Table of contents
- The Security Big Picture
- 1. Minimal Base and Update Management
- 2. Non-Root Execution — the USER Directive
- 3. Image Scanning — Trivy
- 4. SBOM — Supply Chain Visibility
- 5. Secret Management — Build and Runtime Pitfalls
- 6. Read-Only Root Filesystem
- 7. Linux Capabilities — Keep Only What’s Needed
- 8. Full Privilege Escalation Defense Configuration
- 9. Network/Mount Restrictions
- 10. Image Signing and Verification — cosign
- Practical Checklist
- Where We Stand
The Security Big Picture
Let’s first see what we are protecting and from what:
flowchart TB
subgraph BUILD["Build time"]
B1["Minimal base image"]
B2["Non-root USER"]
B3["Build secrets"]
B4["Layer cleanup"]
end
subgraph DIST["Distribution time"]
D1["Image scan (Trivy)"]
D2["Signing (cosign)"]
D3["SBOM"]
end
subgraph RUN["Runtime"]
R1["Read-only FS"]
R2["Capabilities drop"]
R3["Resource limits"]
R4["Network/mount restrictions"]
R5["Secret injection"]
end
BUILD --> DIST --> RUN
Attacks break through one point and spread via lateral movement. Placing barriers at each of the build-distribution-runtime stages means that even if one stage is breached, the next stage stops the spread.
1. Minimal Base and Update Management
A larger base means more vulnerabilities. The multi-stage + distroless/slim combination from Part 8 is also a security win.
# Pattern to avoid — full of dependencies and tools
FROM ubuntu:22.04
# Recommended — only what's needed
FROM gcr.io/distroless/static-debian12:nonroot
Another important point is “periodically updating the base image.” An image built last year on alpine:3.18 has accumulated outdated packages. Either run scheduled rebuilds in CI, or pin only to the minor version (alpine:3.20) instead of the exact patch to absorb security patches.

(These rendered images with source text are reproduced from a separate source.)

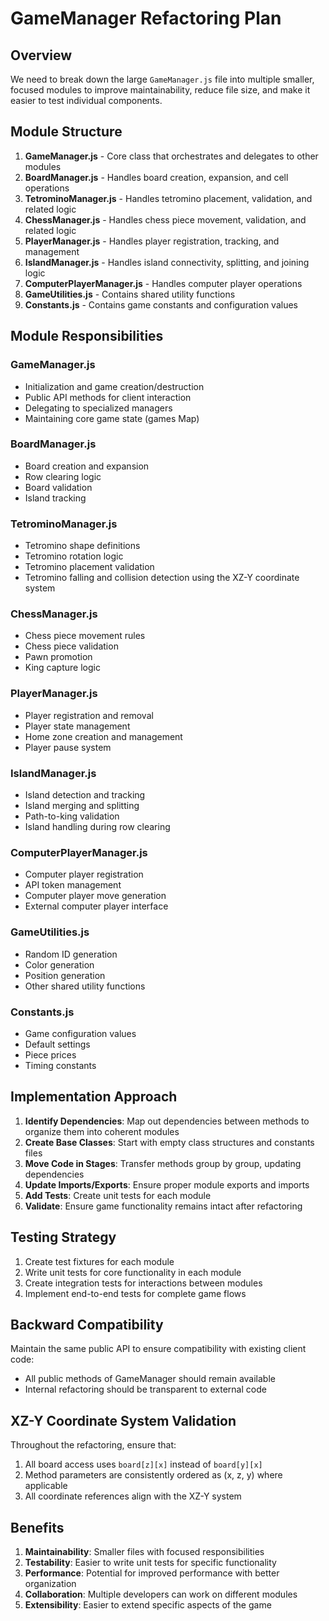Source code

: # GameManager Refactoring Plan

## Overview

We need to break down the large `GameManager.js` file into multiple smaller, focused modules to improve maintainability, reduce file size, and make it easier to test individual components.

## Module Structure

1. **GameManager.js** - Core class that orchestrates and delegates to other modules
2. **BoardManager.js** - Handles board creation, expansion, and cell operations
3. **TetrominoManager.js** - Handles tetromino placement, validation, and related logic
4. **ChessManager.js** - Handles chess piece movement, validation, and related logic
5. **PlayerManager.js** - Handles player registration, tracking, and management
6. **IslandManager.js** - Handles island connectivity, splitting, and joining logic
7. **ComputerPlayerManager.js** - Handles computer player operations
8. **GameUtilities.js** - Contains shared utility functions
9. **Constants.js** - Contains game constants and configuration values

## Module Responsibilities

### GameManager.js
- Initialization and game creation/destruction
- Public API methods for client interaction
- Delegating to specialized managers
- Maintaining core game state (games Map)

### BoardManager.js
- Board creation and expansion
- Row clearing logic
- Board validation
- Island tracking

### TetrominoManager.js
- Tetromino shape definitions
- Tetromino rotation logic
- Tetromino placement validation
- Tetromino falling and collision detection using the XZ-Y coordinate system

### ChessManager.js
- Chess piece movement rules
- Chess piece validation
- Pawn promotion
- King capture logic

### PlayerManager.js
- Player registration and removal
- Player state management
- Home zone creation and management
- Player pause system

### IslandManager.js
- Island detection and tracking
- Island merging and splitting
- Path-to-king validation
- Island handling during row clearing

### ComputerPlayerManager.js
- Computer player registration
- API token management
- Computer player move generation
- External computer player interface

### GameUtilities.js
- Random ID generation
- Color generation
- Position generation
- Other shared utility functions

### Constants.js
- Game configuration values
- Default settings
- Piece prices
- Timing constants

## Implementation Approach

1. **Identify Dependencies**: Map out dependencies between methods to organize them into coherent modules
2. **Create Base Classes**: Start with empty class structures and constants files
3. **Move Code in Stages**: Transfer methods group by group, updating dependencies
4. **Update Imports/Exports**: Ensure proper module exports and imports
5. **Add Tests**: Create unit tests for each module
6. **Validate**: Ensure game functionality remains intact after refactoring

## Testing Strategy

1. Create test fixtures for each module
2. Write unit tests for core functionality in each module
3. Create integration tests for interactions between modules
4. Implement end-to-end tests for complete game flows

## Backward Compatibility

Maintain the same public API to ensure compatibility with existing client code:
- All public methods of GameManager should remain available
- Internal refactoring should be transparent to external code

## XZ-Y Coordinate System Validation

Throughout the refactoring, ensure that:
1. All board access uses `board[z][x]` instead of `board[y][x]`
2. Method parameters are consistently ordered as (x, z, y) where applicable
3. All coordinate references align with the XZ-Y system

## Benefits

1. **Maintainability**: Smaller files with focused responsibilities
2. **Testability**: Easier to write unit tests for specific functionality
3. **Performance**: Potential for improved performance with better organization
4. **Collaboration**: Multiple developers can work on different modules
5. **Extensibility**: Easier to extend specific aspects of the game 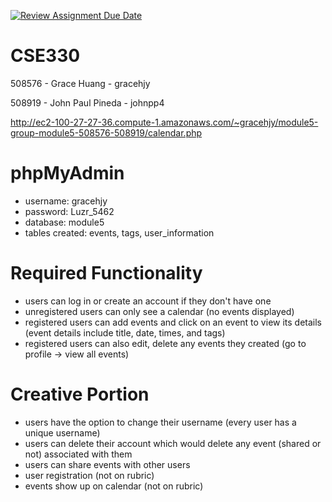 [![Review Assignment Due Date](https://classroom.github.com/assets/deadline-readme-button-24ddc0f5d75046c5622901739e7c5dd533143b0c8e959d652212380cedb1ea36.svg)](https://classroom.github.com/a/im2LrEax)
# CSE330
508576 - Grace Huang - gracehjy

508919 - John Paul Pineda - johnpp4

http://ec2-100-27-27-36.compute-1.amazonaws.com/~gracehjy/module5-group-module5-508576-508919/calendar.php 

# phpMyAdmin
- username: gracehjy
- password: Luzr_5462
- database: module5
- tables created: events, tags, user_information

# Required Functionality
- users can log in or create an account if they don't have one
- unregistered users can only see a calendar (no events displayed)
- registered users can add events and click on an event to view its details (event details include title, date, times, and tags)
- registered users can also edit, delete any events they created (go to profile -> view all events)

# Creative Portion
- users have the option to change their username (every user has a unique username)
- users can delete their account which would delete any event (shared or not) associated with them
- users can share events with other users
- user registration (not on rubric)
- events show up on calendar (not on rubric)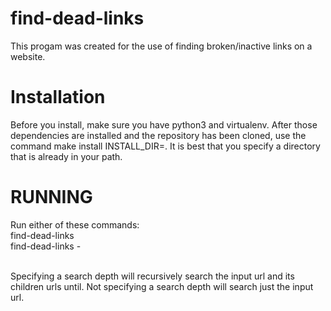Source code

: # find-dead-links
This progam was created for the use of finding broken/inactive links on a website.

# Installation
Before you install, make sure you have python3 and virtualenv. After those dependencies are installed and the repository has been cloned, use the command make install INSTALL_DIR=<where you want the program>. It is best that you specify a directory that is already in your path.

# RUNNING
Run either of these commands:  
find-dead-links <url>  
find-dead-links -<search depth> <url>  
Specifying a search depth will recursively search the input url and its children urls until. Not specifying a search depth will search just the input url.

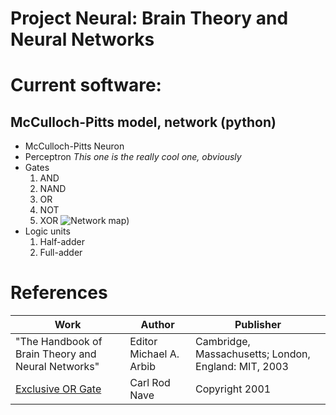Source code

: Project Neural: Brain Theory and Neural Networks
================================================

# Current software:

## McCulloch-Pitts model, network (python)
  * McCulloch-Pitts Neuron
  * Perceptron *This one is the really cool one, obviously*
  * Gates
    1. AND
    2. NAND
    3. OR
    4. NOT
    5. XOR ![Network map](http://hyperphysics.phy-astr.gsu.edu/hbase/electronic/ietron/xor4.gif))
  * Logic units
    1. Half-adder
    2. Full-adder

  
# References
| Work | Author | Publisher |
|------|--------|-----------|
|"The Handbook of Brain Theory and Neural Networks"|Editor Michael A. Arbib|Cambridge, Massachusetts; London, England: MIT, 2003|
|[Exclusive OR Gate](http://hyperphysics.phy-astr.gsu.edu/hbase/electronic/xor.html)|Carl Rod Nave|Copyright 2001|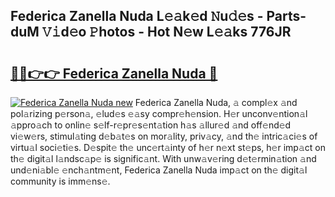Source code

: ## Federica Zanella Nuda L𝚎𝚊k𝚎d 𝙽u𝚍𝚎s - Parts-duM 𝚅𝚒d𝚎o 𝙿hotos - Hot N𝚎w L𝚎𝚊ks 776JR

# <h2><a href="http://kv5lc3y.teov.top/?on=Federica+Zanella+Nuda">🔗🔗👉👉 Federica Zanella Nuda 🔗</a></h2>

[![Federica Zanella Nuda new](https://i.imgur.com/QqkWNDz.gif)](http://kv5lc3y.teov.top/?on=Federica+Zanella+Nuda)
Federica Zanella Nuda, 𝚊 compl𝚎x 𝚊nd pol𝚊rizing p𝚎rson𝚊, 𝚎lud𝚎s 𝚎𝚊sy compr𝚎h𝚎nsion. H𝚎r unconv𝚎ntion𝚊l 𝚊ppro𝚊ch to onlin𝚎 s𝚎lf-r𝚎pr𝚎s𝚎nt𝚊tion h𝚊s 𝚊llur𝚎d 𝚊nd off𝚎nd𝚎d vi𝚎w𝚎rs, stimul𝚊ting d𝚎b𝚊t𝚎s on mor𝚊lity, priv𝚊cy, 𝚊nd th𝚎 intric𝚊ci𝚎s of virtu𝚊l soci𝚎ti𝚎s. D𝚎spit𝚎 th𝚎 unc𝚎rt𝚊inty of h𝚎r n𝚎xt st𝚎ps, h𝚎r imp𝚊ct on th𝚎 digit𝚊l l𝚊ndsc𝚊p𝚎 is signific𝚊nt. With unw𝚊v𝚎ring d𝚎t𝚎rmin𝚊tion 𝚊nd und𝚎ni𝚊bl𝚎 𝚎nch𝚊ntm𝚎nt, Federica Zanella Nuda imp𝚊ct on th𝚎 digit𝚊l community is imm𝚎ns𝚎.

2. Non-Root Execution — the USER Directive
By default, containers run as root (UID 0). If there is no reason to be root, don’t be. This breaks the path from a container escape vulnerability to host-level privileges.
FROM alpine:3.20
RUN addgroup -S app && adduser -S -G app -u 10001 app
WORKDIR /app
COPY --chown=app:app . .
USER app
ENTRYPOINT ["/app/server"]
A few points to note:
- Explicitly specify the UID (e.g., 10001). Relying on default auto-assignment can cause permission conflicts with host volumes
- Use
--chownto set file ownership. Without it, root-owned files cannot be read by non-root users - Place
USERafter the lastRUNcommands that need root privileges (like package installation)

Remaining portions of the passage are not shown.